Fuentes credited new construction from recent housing bonds and other city programs for the progress made in her District 2.

"We’re going to have two affordable home projects in our district being built including affordable apartment homes as well as the city’s largest community land trust," she said. "That really speaks to the affordable housing bonds that voters have approved, that speaks to our city’s commitment in prioritizing affordable housing and everything that we do with our programs and services, as well as I championed a number of displacement prevention measures.”
On the other hand, central and western council districts remained well behind the targets set in 2017, a trend that's persisted over the past several years. Those areas also have far less affordable housing development activity now taking place.


In District 2, more income-restricted housing was under construction than in council districts 5, 6, 7, 8, 9 and 10 combined. West Austin's District 10, which had the second-highest goal set back in 2017, added only 72 affordable units and had less than 200 more in progress as of 2023.

"We see that wall that’s west of MoPac remain a continuous challenge," Azhar said. "I will say in District 6 we’re doing way better, District 8 we’re doing fine. ... District 10 really continues to stand out as a little bit of a challenge there.”


What's next

The Austin real estate market isn't the same as when the housing blueprint was adopted, with rising home prices and rents coming alongside rapid population growth. Given those changes and others in the local market, the city will be updating the blueprint through a project supported by a nearly $7 million federal planning grant.

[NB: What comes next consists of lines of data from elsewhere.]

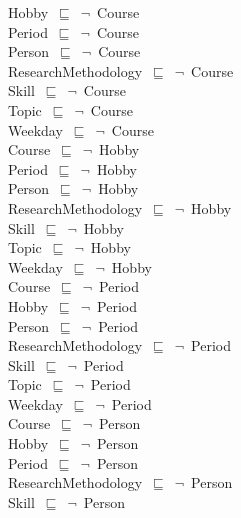 \documentclass{article}
\begin{document}
Hobby~\ensuremath{\sqsubseteq}~\ensuremath{\lnot}~Course\\
Period~\ensuremath{\sqsubseteq}~\ensuremath{\lnot}~Course\\
Person~\ensuremath{\sqsubseteq}~\ensuremath{\lnot}~Course\\
ResearchMethodology~\ensuremath{\sqsubseteq}~\ensuremath{\lnot}~Course\\
Skill~\ensuremath{\sqsubseteq}~\ensuremath{\lnot}~Course\\
Topic~\ensuremath{\sqsubseteq}~\ensuremath{\lnot}~Course\\
Weekday~\ensuremath{\sqsubseteq}~\ensuremath{\lnot}~Course\\
Course~\ensuremath{\sqsubseteq}~\ensuremath{\lnot}~Hobby\\
Period~\ensuremath{\sqsubseteq}~\ensuremath{\lnot}~Hobby\\
Person~\ensuremath{\sqsubseteq}~\ensuremath{\lnot}~Hobby\\
ResearchMethodology~\ensuremath{\sqsubseteq}~\ensuremath{\lnot}~Hobby\\
Skill~\ensuremath{\sqsubseteq}~\ensuremath{\lnot}~Hobby\\
Topic~\ensuremath{\sqsubseteq}~\ensuremath{\lnot}~Hobby\\
Weekday~\ensuremath{\sqsubseteq}~\ensuremath{\lnot}~Hobby\\
Course~\ensuremath{\sqsubseteq}~\ensuremath{\lnot}~Period\\
Hobby~\ensuremath{\sqsubseteq}~\ensuremath{\lnot}~Period\\
Person~\ensuremath{\sqsubseteq}~\ensuremath{\lnot}~Period\\
ResearchMethodology~\ensuremath{\sqsubseteq}~\ensuremath{\lnot}~Period\\
Skill~\ensuremath{\sqsubseteq}~\ensuremath{\lnot}~Period\\
Topic~\ensuremath{\sqsubseteq}~\ensuremath{\lnot}~Period\\
Weekday~\ensuremath{\sqsubseteq}~\ensuremath{\lnot}~Period\\
Course~\ensuremath{\sqsubseteq}~\ensuremath{\lnot}~Person\\
Hobby~\ensuremath{\sqsubseteq}~\ensuremath{\lnot}~Person\\
Period~\ensuremath{\sqsubseteq}~\ensuremath{\lnot}~Person\\
ResearchMethodology~\ensuremath{\sqsubseteq}~\ensuremath{\lnot}~Person\\
Skill~\ensuremath{\sqsubseteq}~\ensuremath{\lnot}~Person\\
\end{document}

"Whatever assumptions we had about the housing market, whatever baseline data we had [for] the housing market in 2017, it honestly just does not even match reality anymore. We’re in a very different environment. And then you add in the recessionary effects that we’ve seen this year," Azhar said.

City officials will hear more about that process at an upcoming session of City Council's Housing and Planning Committee after the April release of 2023 data from the city and HousingWorks.


Fuentes also said Austin will need to continue making local investments in its housing goals as bond dollars quickly dry up, and with little aid expected from higher levels of government.

"I’m deeply concerned about what’s happening at the federal level and potential funding cuts that we could get to already-scarce and scant federal dollars that we have going towards affordable housing. And certainly, the state has lacked any significant commitment to affordable housing," she said. "It really strains us here at the local level when we don’t have the support needed. ... I really would want to ensure that all parts of our city has their fair share of affordable housing opportunities so that regardless of what ZIP code you live in, you have those options.”